DeSantis hosted 9/11 Families over the Memorial Day weekend just as Trump National in Washington, D.C., was the site of the Saudi-backed LIV golf tournament.
“The juxtaposition is stark,” said Brett Eagleson, who was 15 years old when his dad, Bruce, died while working at the Twin Towers on 9/11. “I don’t know if DeSantis will beat Trump, but the fact is he wants to talk to us about the Saudis.”
Eagleson said he attended a barbecue in Florida hosted by DeSantis who told 9/11 loved ones he understands their “frustration” over the full story of the terror attacks being suppressed by the U.S. government.
The Herald has reached out to the Trump campaign seeking comment, with one regional adviser saying they were more focused on the New Hampshire primary.
Trump is destroying DeSantis in Republican presidential primary polls — 53.2% to 22.4%, according to a Real Clear Politics national average. Nikki Haley is far back at 4.4% among likely GOP voters; Vivek Ramaswamy, the other declared rival, sits at 2.6%.
But Eagleson said many Republicans still want justice when it comes to the attacks on the World Trade Center, the Pentagon and the Flight 93 heroes who took on the hijackers crashing into a field in Pennsylvania likely saving lives in the Capitol.
“People are finally paying attention and we’re seeing Republicans willing to walk away from Trump on the Saudi 9/11 issue,” Eagleson added.
Eagleson is part of the 9/11 Families United group suing Saudi Arabia in a Manhattan federal court for alleged ties to the Sept. 11, 2001, terror attacks — a murderous strike launched from Logan Airport in Boston.
American Airlines Flight 11 and United Airlines Flight 175 — both out of Boston — slammed into the north and south towers of the World Trade Center in Manhattan 18 minutes apart beginning at 8:45 a.m. on 9/11.
Of all the 19 hijackers, 15 of them were citizens of Saudi Arabia.
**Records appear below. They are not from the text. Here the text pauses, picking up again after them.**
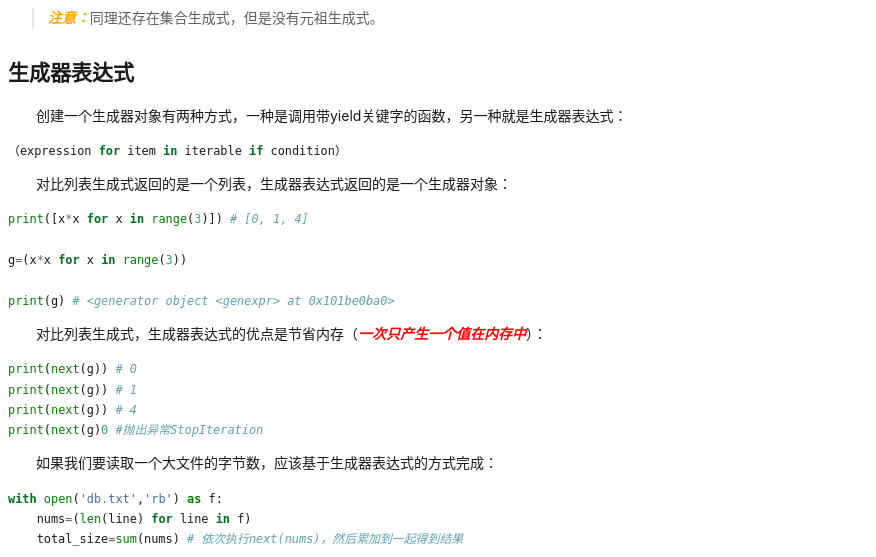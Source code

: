 > <font color=orange>*__注意：__*</font>同理还存在集合生成式，但是没有元祖生成式。

## 生成器表达式

&emsp;&emsp;创建一个生成器对象有两种方式，一种是调用带yield关键字的函数，另一种就是生成器表达式：

```python
（expression for item in iterable if condition）
```

&emsp;&emsp;对比列表生成式返回的是一个列表，生成器表达式返回的是一个生成器对象：

```python
print([x*x for x in range(3)]) # [0, 1, 4]

g=(x*x for x in range(3))

print(g) # <generator object <genexpr> at 0x101be0ba0>
```

&emsp;&emsp;对比列表生成式，生成器表达式的优点是节省内存（<font color=red>*__一次只产生一个值在内存中__*</font>）：

```python
print(next(g)) # 0
print(next(g)) # 1
print(next(g)) # 4
print(next(g)0 #抛出异常StopIteration
```

&emsp;&emsp;如果我们要读取一个大文件的字节数，应该基于生成器表达式的方式完成：

```python
with open('db.txt','rb') as f:
    nums=(len(line) for line in f)
    total_size=sum(nums) # 依次执行next(nums)，然后累加到一起得到结果
```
They were all affiliated with al-Qaeda and hijacked four jets, killing nearly 3,000 people.
Eagleson has said the legal battle is not “moving as fast as we all want it to,” but he added it will “succeed someday.”
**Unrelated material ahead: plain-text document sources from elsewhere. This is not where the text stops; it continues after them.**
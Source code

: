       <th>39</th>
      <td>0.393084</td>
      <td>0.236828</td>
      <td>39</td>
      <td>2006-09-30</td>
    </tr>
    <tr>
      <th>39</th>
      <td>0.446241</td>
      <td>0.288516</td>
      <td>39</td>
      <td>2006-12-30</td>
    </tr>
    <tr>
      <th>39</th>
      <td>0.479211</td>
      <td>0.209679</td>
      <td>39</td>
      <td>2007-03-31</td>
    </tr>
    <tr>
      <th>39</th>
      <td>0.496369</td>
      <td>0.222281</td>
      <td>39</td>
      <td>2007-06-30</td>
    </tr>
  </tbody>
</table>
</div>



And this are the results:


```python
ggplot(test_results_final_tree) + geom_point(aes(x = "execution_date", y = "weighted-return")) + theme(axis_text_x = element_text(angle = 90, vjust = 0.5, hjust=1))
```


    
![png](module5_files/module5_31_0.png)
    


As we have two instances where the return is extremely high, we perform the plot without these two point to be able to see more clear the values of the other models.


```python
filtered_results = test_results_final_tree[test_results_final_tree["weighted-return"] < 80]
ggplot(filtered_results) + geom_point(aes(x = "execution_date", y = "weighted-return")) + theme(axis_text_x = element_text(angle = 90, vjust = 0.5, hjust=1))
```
Terry Strada with 9/11 Families United, whose husband Tom died in the World Trade Center’s North Tower, pointed out Trump’s golf club is just 30 miles from the Pentagon where 184 lives were lost on 9/11.
She also called out the American golfers participating in the tournament.
“What do they tell their children on September 11th? That we worked for the regime that killed these people? It’s just so awful,” Strada said in an email.
No public trial over the Sept. 11, 2001, terrorist attacks has ever been held — though many fought for one — and the “last best hope” is playing out in federal court in Manhattan now.
The 9/11 families want to expose how the hijackers reportedly received financial help. They are suing Saudi Arabia to force some type of admission.
Eagleson said DeSantis “made no promises — he can’t yet. But he seemed genuine.”
The entire 9/11 group — 1,600 strong — includes many families from New England.
President Biden has signed an executive order to declassify 9/11 evidence.
It now appears DeSantis is seizing on a potential wedge issue to use as a debate zinger when he faces Trump, if and when they do debate. So far, only the harshly criticized CNN town hall featuring only Trump has been held.
As for LIV Golf, Harold Varner III won Sunday by one shot over Branden Grace of South Africa.